In Österreich teilen sich grundsätzlich FMA und OeNB die Agenden der Bankenaufsicht. Zuständig für das „fact finding“ - etwa auf dem Wege von Vor-Ort-Kontrollen oder Analysen - ist grundsätzlich die Nationalbank. Die FMA als zweite wichtige Säule fungiert als Abwicklungsbehörde und kann in heiklen Fällen beispielsweise die Fortführung des Geschäftsbetriebs untersagen.

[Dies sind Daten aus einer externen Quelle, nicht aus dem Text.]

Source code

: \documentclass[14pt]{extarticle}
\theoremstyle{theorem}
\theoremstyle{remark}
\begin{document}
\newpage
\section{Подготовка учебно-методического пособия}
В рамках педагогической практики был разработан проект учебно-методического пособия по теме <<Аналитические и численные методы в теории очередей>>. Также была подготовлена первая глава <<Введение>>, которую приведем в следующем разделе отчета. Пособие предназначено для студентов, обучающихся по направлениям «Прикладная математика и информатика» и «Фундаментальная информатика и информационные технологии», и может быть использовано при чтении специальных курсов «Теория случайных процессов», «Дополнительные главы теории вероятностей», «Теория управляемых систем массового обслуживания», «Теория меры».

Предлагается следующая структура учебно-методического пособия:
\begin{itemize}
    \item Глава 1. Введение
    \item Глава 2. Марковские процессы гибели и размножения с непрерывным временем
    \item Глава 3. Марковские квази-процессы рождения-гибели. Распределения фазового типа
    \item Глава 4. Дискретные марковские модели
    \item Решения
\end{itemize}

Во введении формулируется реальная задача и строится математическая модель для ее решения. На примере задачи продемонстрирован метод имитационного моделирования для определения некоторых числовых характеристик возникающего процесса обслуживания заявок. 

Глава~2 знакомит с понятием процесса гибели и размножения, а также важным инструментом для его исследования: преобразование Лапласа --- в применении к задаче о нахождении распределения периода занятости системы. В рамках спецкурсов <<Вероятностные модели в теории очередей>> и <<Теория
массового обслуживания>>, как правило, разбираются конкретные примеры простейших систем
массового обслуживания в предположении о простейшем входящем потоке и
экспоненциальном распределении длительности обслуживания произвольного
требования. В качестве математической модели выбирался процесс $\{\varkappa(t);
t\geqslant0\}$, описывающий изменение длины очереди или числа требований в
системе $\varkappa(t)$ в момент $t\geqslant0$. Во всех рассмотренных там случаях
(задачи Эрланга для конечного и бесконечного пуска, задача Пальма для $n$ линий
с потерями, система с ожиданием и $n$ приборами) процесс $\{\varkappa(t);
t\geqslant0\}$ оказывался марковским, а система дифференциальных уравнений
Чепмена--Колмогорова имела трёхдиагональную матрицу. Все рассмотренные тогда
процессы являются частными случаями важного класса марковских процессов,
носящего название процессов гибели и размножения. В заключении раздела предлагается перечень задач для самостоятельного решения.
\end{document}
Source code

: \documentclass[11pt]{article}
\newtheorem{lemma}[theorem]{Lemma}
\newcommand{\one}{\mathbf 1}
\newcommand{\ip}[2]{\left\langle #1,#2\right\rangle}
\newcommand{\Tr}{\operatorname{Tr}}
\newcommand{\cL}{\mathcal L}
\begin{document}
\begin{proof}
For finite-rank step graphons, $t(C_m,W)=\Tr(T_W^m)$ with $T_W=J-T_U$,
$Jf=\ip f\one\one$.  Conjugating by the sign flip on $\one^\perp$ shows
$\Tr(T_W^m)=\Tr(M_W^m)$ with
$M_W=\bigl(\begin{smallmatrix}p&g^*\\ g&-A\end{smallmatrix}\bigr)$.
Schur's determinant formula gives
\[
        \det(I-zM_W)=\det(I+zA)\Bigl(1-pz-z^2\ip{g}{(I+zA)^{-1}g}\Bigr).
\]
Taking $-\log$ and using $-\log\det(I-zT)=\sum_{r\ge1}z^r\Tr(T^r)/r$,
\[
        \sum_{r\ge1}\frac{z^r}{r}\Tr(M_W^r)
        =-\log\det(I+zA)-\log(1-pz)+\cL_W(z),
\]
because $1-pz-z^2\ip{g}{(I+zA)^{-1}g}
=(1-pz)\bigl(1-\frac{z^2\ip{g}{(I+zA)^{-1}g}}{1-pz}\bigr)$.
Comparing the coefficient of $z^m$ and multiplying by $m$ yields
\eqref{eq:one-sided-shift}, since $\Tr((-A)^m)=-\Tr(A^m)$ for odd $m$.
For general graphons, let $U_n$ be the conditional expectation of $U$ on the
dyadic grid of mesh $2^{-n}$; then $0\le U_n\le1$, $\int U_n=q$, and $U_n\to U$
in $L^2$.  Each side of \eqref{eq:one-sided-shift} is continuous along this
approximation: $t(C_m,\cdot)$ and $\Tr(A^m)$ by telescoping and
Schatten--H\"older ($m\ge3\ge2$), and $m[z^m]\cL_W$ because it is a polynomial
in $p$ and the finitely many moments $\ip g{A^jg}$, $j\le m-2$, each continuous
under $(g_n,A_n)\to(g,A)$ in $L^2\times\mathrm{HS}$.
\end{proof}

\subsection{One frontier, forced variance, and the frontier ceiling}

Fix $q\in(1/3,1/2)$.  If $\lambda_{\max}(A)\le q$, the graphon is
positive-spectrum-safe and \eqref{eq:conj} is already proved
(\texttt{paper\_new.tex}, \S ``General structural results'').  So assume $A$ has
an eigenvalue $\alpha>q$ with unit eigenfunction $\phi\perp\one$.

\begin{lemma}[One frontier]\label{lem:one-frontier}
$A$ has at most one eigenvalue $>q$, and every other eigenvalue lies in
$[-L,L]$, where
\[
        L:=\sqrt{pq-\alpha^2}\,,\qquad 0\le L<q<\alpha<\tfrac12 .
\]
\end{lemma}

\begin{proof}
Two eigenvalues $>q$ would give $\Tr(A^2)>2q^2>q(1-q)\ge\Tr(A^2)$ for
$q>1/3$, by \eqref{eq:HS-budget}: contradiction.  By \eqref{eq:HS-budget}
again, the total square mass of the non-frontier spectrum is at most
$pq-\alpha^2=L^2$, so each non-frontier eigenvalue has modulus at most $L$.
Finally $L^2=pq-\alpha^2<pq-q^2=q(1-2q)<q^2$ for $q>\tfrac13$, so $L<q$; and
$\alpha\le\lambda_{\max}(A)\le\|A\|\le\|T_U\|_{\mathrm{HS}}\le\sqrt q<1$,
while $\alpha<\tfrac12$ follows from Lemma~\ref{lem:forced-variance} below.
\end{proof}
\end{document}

Dabei sind FMA und OeNB nur für die Prüfung „kleiner Kreditinstitute“ direkt verantwortlich, für große Banken, die als „systemrelevant“ eingestuft wurden, ist dagegen die Europäische Zentralbank (EZB) als Aufseher zuständig. Das Finanzministerium spielt insofern eine Rolle, als es ein Auskunftsrecht über aufsichtliche Angelegenheiten hat. Zudem bestellt das BMF einen Staatskommissär für jene Banken, die eine Bilanzsumme über 1 Mrd. Euro ausweisen. Staatskommissäre sind quasi von den Aufsehern entsandte Aufpasser in den Banken: Sie nehmen an Hauptversammlungen und Aufsichtsratssitzungen teil, müssen gegen Beschlüsse, die gegen Gesetze oder Vorgaben des BMF verstoßen, sofort Einspruch erheben und müssen regelmäßig Tätigkeitsberichte an die FMA übermitteln. Das Ministerium hat kein Weisungsrecht an die FMA.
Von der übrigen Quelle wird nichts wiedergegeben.